[Document images with source code]
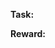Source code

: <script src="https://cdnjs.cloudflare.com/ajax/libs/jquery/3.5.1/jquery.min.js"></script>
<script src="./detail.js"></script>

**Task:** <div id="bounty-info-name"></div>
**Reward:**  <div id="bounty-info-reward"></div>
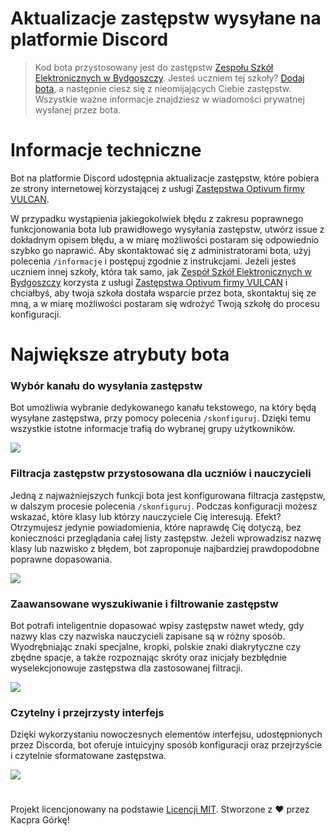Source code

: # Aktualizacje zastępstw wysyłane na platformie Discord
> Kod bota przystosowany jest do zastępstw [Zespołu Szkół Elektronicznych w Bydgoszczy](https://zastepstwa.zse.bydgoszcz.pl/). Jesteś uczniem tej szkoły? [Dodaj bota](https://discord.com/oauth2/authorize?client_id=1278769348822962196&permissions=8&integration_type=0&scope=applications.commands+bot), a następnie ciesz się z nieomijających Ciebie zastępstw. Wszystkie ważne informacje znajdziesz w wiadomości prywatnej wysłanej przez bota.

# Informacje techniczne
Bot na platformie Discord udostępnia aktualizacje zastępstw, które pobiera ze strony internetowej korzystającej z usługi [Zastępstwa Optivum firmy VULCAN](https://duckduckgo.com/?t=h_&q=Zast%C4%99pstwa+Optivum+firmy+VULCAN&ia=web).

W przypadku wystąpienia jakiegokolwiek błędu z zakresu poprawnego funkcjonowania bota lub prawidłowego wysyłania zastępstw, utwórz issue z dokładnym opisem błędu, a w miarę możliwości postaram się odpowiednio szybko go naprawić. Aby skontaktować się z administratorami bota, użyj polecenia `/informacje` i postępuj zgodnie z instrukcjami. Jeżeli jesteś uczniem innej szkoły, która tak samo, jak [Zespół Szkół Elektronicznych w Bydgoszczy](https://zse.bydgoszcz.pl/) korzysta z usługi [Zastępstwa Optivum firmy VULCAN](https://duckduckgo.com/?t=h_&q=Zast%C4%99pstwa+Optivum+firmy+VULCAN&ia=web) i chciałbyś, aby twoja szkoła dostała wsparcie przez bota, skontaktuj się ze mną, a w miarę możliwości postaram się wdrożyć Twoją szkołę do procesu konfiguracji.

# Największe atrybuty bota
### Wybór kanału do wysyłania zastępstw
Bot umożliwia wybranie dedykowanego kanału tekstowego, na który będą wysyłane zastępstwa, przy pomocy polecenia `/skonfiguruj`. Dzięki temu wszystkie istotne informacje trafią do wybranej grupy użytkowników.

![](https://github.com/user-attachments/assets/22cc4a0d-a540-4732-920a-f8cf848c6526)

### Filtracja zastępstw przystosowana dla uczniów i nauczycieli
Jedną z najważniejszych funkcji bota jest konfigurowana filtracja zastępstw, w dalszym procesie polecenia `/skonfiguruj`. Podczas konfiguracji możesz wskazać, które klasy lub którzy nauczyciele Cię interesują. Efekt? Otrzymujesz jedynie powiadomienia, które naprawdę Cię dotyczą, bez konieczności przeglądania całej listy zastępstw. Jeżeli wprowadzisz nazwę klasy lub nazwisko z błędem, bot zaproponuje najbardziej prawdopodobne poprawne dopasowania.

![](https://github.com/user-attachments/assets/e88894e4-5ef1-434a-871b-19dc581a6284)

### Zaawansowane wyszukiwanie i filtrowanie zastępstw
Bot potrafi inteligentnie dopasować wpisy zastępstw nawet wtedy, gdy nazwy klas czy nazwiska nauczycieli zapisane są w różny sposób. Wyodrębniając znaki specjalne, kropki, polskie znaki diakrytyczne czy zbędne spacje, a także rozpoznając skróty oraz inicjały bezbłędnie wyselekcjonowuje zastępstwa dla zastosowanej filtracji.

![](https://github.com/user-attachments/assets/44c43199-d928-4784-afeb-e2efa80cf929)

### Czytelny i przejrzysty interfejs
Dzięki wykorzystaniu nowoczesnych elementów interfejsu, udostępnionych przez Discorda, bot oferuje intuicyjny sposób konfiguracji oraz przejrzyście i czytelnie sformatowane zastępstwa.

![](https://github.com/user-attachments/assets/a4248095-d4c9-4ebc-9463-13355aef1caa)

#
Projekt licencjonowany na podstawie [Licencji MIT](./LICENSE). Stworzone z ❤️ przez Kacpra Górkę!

--

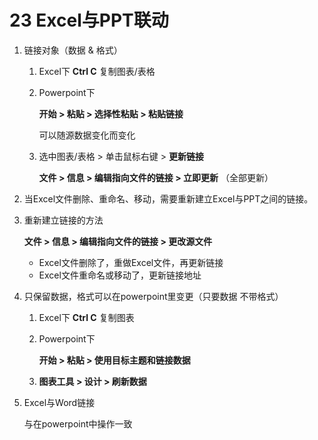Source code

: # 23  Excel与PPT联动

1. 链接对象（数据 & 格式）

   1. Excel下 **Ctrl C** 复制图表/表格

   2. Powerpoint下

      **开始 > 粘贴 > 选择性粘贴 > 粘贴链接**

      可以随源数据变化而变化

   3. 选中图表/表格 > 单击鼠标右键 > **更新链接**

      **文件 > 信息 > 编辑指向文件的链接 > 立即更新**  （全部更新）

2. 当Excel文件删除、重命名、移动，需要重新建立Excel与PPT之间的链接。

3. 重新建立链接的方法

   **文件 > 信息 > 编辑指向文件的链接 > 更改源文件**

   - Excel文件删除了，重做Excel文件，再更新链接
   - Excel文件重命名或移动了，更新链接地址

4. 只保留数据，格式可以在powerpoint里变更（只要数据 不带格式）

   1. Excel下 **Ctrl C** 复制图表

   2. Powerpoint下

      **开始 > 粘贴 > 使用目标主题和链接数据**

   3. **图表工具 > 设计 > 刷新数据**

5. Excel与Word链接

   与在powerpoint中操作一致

## Exercise aim:
Reproduce exactly the entries above, limited to the lines from the one with "wysyłane na platformie Discord" through the one with "Bot na platformie", both included.

## Solution:
: # Aktualizacje zastępstw wysyłane na platformie Discord
> Kod bota przystosowany jest do zastępstw [Zespołu Szkół Elektronicznych w Bydgoszczy](https://zastepstwa.zse.bydgoszcz.pl/). Jesteś uczniem tej szkoły? [Dodaj bota](https://discord.com/oauth2/authorize?client_id=1278769348822962196&permissions=8&integration_type=0&scope=applications.commands+bot), a następnie ciesz się z nieomijających Ciebie zastępstw. Wszystkie ważne informacje znajdziesz w wiadomości prywatnej wysłanej przez bota.

# Informacje techniczne
Bot na platformie Discord udostępnia aktualizacje zastępstw, które pobiera ze strony internetowej korzystającej z usługi [Zastępstwa Optivum firmy VULCAN](https://duckduckgo.com/?t=h_&q=Zast%C4%99pstwa+Optivum+firmy+VULCAN&ia=web).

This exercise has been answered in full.